Armenians of India remember their past, but not their food

The Telegraph newspaper of Calcutta, India reports that the city’s historic Armenian comunity has dwindled to about 40 families, few of whom speak Armenian.

The loss of language is no surprise. Why would India be different from America in that regard?

Here’s the shocker, at least to us: The Armenians of Calcutta have apparently forgotten their cuisine.

The paper notes that at a recent wedding (Telegraph photo, left) between an Armenian groom and a Punjab bride, the feast consisted of Indian, Italian and Continental dishes — but nothing Armenian, because no caterer in the city makes Armenian food.

Neither, apparently, do most of the Armenian families.

The groom, Shayne Hyrapiet, is a popular singer whose father, Peter, is president of the local Armenian Club. But Shayne, whose mother is Indian, says he never ate Armenian food while growing up and isn’t sure what it is.

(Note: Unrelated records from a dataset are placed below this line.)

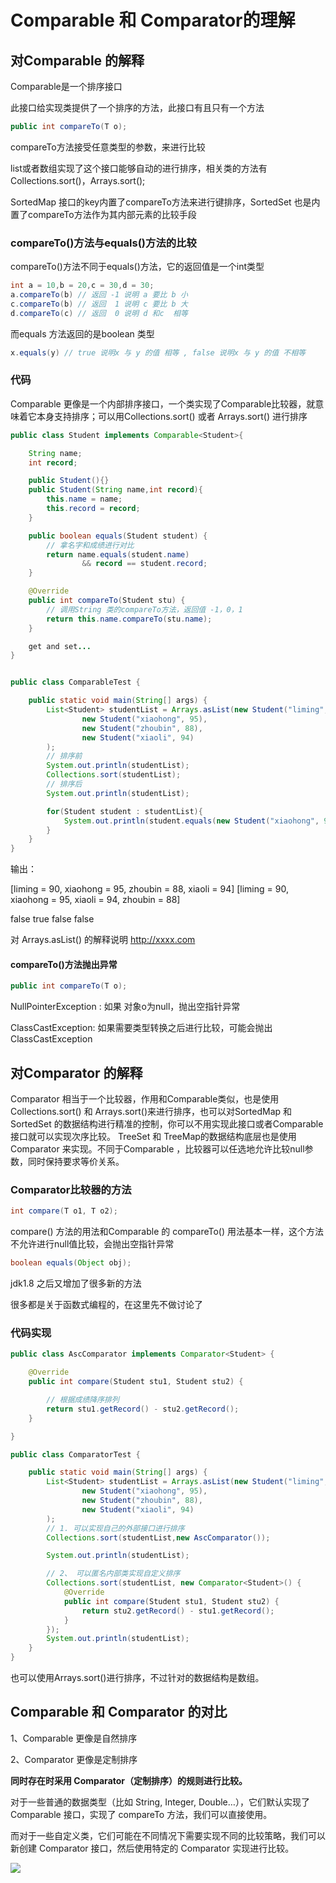# Comparable 和 Comparator的理解

## 对Comparable 的解释

Comparable是一个排序接口 

此接口给实现类提供了一个排序的方法，此接口有且只有一个方法

```java
public int compareTo(T o);
```

compareTo方法接受任意类型的参数，来进行比较

list或者数组实现了这个接口能够自动的进行排序，相关类的方法有Collections.sort()，Arrays.sort();

SortedMap 接口的key内置了compareTo方法来进行键排序，SortedSet 也是内置了compareTo方法作为其内部元素的比较手段

### compareTo()方法与equals()方法的比较

compareTo()方法不同于equals()方法，它的返回值是一个int类型

```java
int a = 10,b = 20,c = 30,d = 30;
a.compareTo(b) // 返回 -1 说明 a 要比 b 小
c.compareTo(b) // 返回  1 说明 c 要比 b 大
d.compareTo(c) // 返回  0 说明 d 和c  相等
```

而equals 方法返回的是boolean 类型 

```java
x.equals(y) // true 说明x 与 y 的值 相等 , false 说明x 与 y 的值 不相等
```

### 代码

Comparable 更像是一个内部排序接口，一个类实现了Comparable比较器，就意味着它本身支持排序；可以用Collections.sort() 或者 Arrays.sort() 进行排序

```java
public class Student implements Comparable<Student>{

    String name;
    int record;

    public Student(){}
    public Student(String name,int record){
        this.name = name;
        this.record = record;
    }

    public boolean equals(Student student) {
        // 拿名字和成绩进行对比
        return name.equals(student.name)
                && record == student.record;
    }

    @Override
    public int compareTo(Student stu) {
        // 调用String 类的compareTo方法，返回值 -1，0，1
        return this.name.compareTo(stu.name);
    }

    get and set...
}


public class ComparableTest {

    public static void main(String[] args) {
        List<Student> studentList = Arrays.asList(new Student("liming", 90),
                new Student("xiaohong", 95),
                new Student("zhoubin", 88),
                new Student("xiaoli", 94)
        );
		// 排序前
        System.out.println(studentList);
        Collections.sort(studentList);
        // 排序后
        System.out.println(studentList);

        for(Student student : studentList){
            System.out.println(student.equals(new Student("xiaohong", 95)));
        }
    }
}
```

输出：

[liming = 90, xiaohong = 95, zhoubin = 88, xiaoli = 94]
[liming = 90, xiaohong = 95, xiaoli = 94, zhoubin = 88]

false
true
false
false

对 Arrays.asList() 的解释说明 http://xxxx.com

#### compareTo()方法抛出异常

```java
public int compareTo(T o);
```

NullPointerException : 如果 对象o为null，抛出空指针异常

ClassCastException: 如果需要类型转换之后进行比较，可能会抛出ClassCastException



## 对Comparator 的解释

Comparator 相当于一个比较器，作用和Comparable类似，也是使用Collections.sort() 和 Arrays.sort()来进行排序，也可以对SortedMap 和 SortedSet 的数据结构进行精准的控制，你可以不用实现此接口或者Comparable接口就可以实现次序比较。 TreeSet 和 TreeMap的数据结构底层也是使用Comparator 来实现。不同于Comparable ，比较器可以任选地允许比较null参数，同时保持要求等价关系。

### Comparator比较器的方法

```java
int compare(T o1, T o2);
```

compare() 方法的用法和Comparable 的 compareTo() 用法基本一样，这个方法不允许进行null值比较，会抛出空指针异常

```java
boolean equals(Object obj);
```

jdk1.8 之后又增加了很多新的方法

很多都是关于函数式编程的，在这里先不做讨论了

### 代码实现

```java
public class AscComparator implements Comparator<Student> {

    @Override
    public int compare(Student stu1, Student stu2) {

        // 根据成绩降序排列
        return stu1.getRecord() - stu2.getRecord();
    }

}

public class ComparatorTest {

    public static void main(String[] args) {
        List<Student> studentList = Arrays.asList(new Student("liming", 90),
                new Student("xiaohong", 95),
                new Student("zhoubin", 88),
                new Student("xiaoli", 94)
        );
        // 1. 可以实现自己的外部接口进行排序
        Collections.sort(studentList,new AscComparator());

        System.out.println(studentList);

        // 2、 可以匿名内部类实现自定义排序
        Collections.sort(studentList, new Comparator<Student>() {
            @Override
            public int compare(Student stu1, Student stu2) {
                return stu2.getRecord() - stu1.getRecord();
            }
        });
        System.out.println(studentList);
    }
}
```

也可以使用Arrays.sort()进行排序，不过针对的数据结构是数组。

## Comparable 和 Comparator 的对比

1、Comparable 更像是自然排序

2、Comparator 更像是定制排序

**同时存在时采用 Comparator（定制排序）的规则进行比较。**

对于一些普通的数据类型（比如 String, Integer, Double…），它们默认实现了Comparable 接口，实现了 compareTo 方法，我们可以直接使用。

而对于一些自定义类，它们可能在不同情况下需要实现不同的比较策略，我们可以新创建 Comparator 接口，然后使用特定的 Comparator 实现进行比较。


![](https://img2020.cnblogs.com/blog/1515111/202006/1515111-20200603165626533-759227841.png)

​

Shayne appears to be typical of his generation, who identify most strongly with Indian culture, but the paper noted that Armenian cuisine “is not all lost in Calcutta.” Peter Hyrapiet explained lavash and “salted white Armenian cheese,” while another member of the Armenian community, Susan Reuben, said she can make “a few Armenian dishes” such as dolma, thanks to her mother.

It just makes us so sad to think of everything they’re missing!